Friday 12 July 2013

Summer Reads


I took a train the other day between Lausanne and Montreux, which is about 20 minutes down the track. I slightly appalled myself when I realised I had packed 3 books for the  journey, as well as a newspaper.

So you can imagine that deciding what I am going to take on a two-week holiday is a painful kind of pleasure.


After much consideration, I have narrowed the choice down to five or six. Here I am restricting myself to the top four:

Transatlantic by Colum McCann: This Irish writer is very close to the top of my list of favourite writers of all time. His newest book starts with the first transatlantic crossing made by aeroplane. This idea of whether we can link the new world with the old develops in the central theme of the book. It's an interesting question for an Irish writer living in New York. I have read the first few chapters and am loving it already.
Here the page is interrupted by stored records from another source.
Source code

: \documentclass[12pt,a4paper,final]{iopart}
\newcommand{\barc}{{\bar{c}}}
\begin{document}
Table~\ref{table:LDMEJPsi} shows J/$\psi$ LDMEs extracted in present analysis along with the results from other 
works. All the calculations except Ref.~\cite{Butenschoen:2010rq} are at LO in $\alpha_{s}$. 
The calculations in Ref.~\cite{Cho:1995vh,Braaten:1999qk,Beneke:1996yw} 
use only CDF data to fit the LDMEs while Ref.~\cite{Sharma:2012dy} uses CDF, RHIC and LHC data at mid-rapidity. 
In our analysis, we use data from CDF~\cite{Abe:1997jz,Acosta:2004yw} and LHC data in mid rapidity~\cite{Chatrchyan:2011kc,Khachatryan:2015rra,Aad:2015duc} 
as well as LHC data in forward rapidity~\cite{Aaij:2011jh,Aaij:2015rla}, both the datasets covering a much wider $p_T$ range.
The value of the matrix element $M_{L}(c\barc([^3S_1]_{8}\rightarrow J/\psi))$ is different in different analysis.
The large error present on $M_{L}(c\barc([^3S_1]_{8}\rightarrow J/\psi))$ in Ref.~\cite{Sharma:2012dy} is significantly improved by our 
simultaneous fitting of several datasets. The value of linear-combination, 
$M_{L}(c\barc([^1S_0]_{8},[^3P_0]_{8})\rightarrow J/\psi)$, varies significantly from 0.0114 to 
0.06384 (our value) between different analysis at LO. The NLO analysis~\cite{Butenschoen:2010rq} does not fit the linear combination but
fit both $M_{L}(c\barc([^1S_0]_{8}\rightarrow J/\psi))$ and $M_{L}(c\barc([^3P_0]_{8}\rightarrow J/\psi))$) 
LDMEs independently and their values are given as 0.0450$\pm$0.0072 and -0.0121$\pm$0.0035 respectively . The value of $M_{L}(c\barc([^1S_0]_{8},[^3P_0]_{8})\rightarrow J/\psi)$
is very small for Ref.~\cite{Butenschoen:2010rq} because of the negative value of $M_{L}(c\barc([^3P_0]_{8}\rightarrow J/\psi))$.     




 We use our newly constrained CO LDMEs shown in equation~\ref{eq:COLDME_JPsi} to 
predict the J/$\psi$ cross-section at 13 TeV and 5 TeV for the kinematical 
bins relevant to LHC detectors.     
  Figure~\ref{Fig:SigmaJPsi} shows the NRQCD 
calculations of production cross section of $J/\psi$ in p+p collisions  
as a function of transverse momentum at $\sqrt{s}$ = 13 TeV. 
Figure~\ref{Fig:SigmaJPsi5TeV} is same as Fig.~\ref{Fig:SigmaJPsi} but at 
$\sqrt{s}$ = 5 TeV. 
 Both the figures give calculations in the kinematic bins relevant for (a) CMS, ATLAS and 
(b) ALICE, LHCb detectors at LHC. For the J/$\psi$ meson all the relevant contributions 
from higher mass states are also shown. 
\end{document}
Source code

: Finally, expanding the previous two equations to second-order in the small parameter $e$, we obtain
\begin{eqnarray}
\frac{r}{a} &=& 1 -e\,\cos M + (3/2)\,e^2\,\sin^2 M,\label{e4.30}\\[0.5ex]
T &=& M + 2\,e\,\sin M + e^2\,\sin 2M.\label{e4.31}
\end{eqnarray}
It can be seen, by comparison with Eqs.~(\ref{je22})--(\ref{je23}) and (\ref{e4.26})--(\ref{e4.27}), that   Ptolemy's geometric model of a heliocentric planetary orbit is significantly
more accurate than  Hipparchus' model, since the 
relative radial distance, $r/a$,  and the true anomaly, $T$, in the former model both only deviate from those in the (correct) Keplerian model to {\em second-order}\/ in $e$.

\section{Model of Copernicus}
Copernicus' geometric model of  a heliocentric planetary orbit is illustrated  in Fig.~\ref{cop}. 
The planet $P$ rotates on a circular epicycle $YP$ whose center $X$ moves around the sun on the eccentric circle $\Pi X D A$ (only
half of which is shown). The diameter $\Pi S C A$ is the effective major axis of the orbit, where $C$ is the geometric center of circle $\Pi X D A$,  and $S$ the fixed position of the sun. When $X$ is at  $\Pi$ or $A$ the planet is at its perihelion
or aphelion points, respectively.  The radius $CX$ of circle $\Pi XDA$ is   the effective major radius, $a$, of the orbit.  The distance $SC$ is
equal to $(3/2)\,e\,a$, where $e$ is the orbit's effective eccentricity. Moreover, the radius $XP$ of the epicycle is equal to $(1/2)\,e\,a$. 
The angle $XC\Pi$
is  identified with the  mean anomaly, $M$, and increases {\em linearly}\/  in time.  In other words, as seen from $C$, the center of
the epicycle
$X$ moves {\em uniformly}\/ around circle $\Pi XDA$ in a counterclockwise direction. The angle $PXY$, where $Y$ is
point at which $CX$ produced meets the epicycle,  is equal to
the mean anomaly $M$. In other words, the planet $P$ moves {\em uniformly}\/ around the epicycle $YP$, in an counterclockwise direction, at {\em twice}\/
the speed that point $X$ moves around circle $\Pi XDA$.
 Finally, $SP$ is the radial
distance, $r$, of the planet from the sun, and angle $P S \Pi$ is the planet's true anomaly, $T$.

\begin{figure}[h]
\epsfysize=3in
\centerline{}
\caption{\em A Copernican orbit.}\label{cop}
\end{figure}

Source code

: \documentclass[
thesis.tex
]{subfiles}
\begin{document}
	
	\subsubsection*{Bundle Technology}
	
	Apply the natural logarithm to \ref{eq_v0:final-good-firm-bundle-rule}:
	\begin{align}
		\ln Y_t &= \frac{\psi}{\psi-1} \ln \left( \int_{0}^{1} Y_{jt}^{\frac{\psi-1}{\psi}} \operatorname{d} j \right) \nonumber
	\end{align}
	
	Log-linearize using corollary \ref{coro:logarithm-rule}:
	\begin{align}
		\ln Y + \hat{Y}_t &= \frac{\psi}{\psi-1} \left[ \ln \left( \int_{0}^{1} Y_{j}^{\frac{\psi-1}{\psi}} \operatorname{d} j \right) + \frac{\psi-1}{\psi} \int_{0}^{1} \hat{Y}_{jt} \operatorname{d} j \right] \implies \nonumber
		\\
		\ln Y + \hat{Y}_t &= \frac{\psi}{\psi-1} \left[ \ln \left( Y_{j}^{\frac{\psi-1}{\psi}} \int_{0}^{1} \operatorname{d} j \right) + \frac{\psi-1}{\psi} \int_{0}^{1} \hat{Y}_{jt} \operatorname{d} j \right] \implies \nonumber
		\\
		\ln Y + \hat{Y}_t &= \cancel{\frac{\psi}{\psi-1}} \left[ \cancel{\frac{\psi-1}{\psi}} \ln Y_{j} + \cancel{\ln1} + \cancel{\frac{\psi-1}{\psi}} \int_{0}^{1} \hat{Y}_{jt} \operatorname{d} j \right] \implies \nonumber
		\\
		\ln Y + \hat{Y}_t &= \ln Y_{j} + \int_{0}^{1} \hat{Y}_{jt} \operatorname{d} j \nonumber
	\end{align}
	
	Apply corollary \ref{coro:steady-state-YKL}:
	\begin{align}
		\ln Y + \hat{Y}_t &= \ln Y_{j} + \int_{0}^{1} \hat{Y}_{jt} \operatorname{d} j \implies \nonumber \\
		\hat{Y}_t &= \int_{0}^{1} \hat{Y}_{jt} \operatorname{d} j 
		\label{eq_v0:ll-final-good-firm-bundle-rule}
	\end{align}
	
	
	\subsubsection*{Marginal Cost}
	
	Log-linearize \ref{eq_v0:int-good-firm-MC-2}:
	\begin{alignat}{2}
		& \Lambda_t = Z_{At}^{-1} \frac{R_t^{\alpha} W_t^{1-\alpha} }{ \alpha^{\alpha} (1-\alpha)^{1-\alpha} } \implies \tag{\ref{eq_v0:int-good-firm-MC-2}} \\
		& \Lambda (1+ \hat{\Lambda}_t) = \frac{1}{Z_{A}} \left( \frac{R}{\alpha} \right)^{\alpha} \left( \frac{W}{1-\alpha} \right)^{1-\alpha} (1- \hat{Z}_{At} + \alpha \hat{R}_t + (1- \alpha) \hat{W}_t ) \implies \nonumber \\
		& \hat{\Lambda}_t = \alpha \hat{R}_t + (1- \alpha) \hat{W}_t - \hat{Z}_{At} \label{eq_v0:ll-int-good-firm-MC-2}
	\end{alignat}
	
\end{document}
 The Art of Fielding by Chad Harback: This is a new author, this is his first book, and I am reading it on the recommendation of a friend.

I have to say that I love novels with an American voice and, having read the first few pages, there it is, rich and authentic. The book is also endorsed by Jonathan Franzen. 

It's a  Bildungsroman (coming of age novel - I had to look it up too!) about a genius, young baseball player called Henry Skrimshander. Sounds like the best thing for a hot summer's evening.


The Old Ways : A Journey on Foot by Robert Macfarlane: Macfarlane is a travel writer in the sense that he uses the landscape to reflect what it is to be human. In this book he sets off from his Cambridge home to follow the ancient tracks, holloways, drove-roads and sea paths that form part of a vast network of routes criss-crossing the British landscape and its waters - the kind of journey that send shivers up my spine.

Knowing Macfarlane's style I am expecting a slow-burning book that will stay with me for years.



Beautiful Ruins by Jess Walter: The cover first attracted me to this book - I love the retro, technicolour feel. It's a love story about a young Italian who watches a beautiful American woman walk out of the sea. Fat-foward a few decades and an Italian man turns up in Hollywood searching for her.

I am hoping the book will live up to its cover, but even if it doesn't I hope to look cool at the beach reading it.



 All these books are of course available at your nearest and dearest independent bookshop.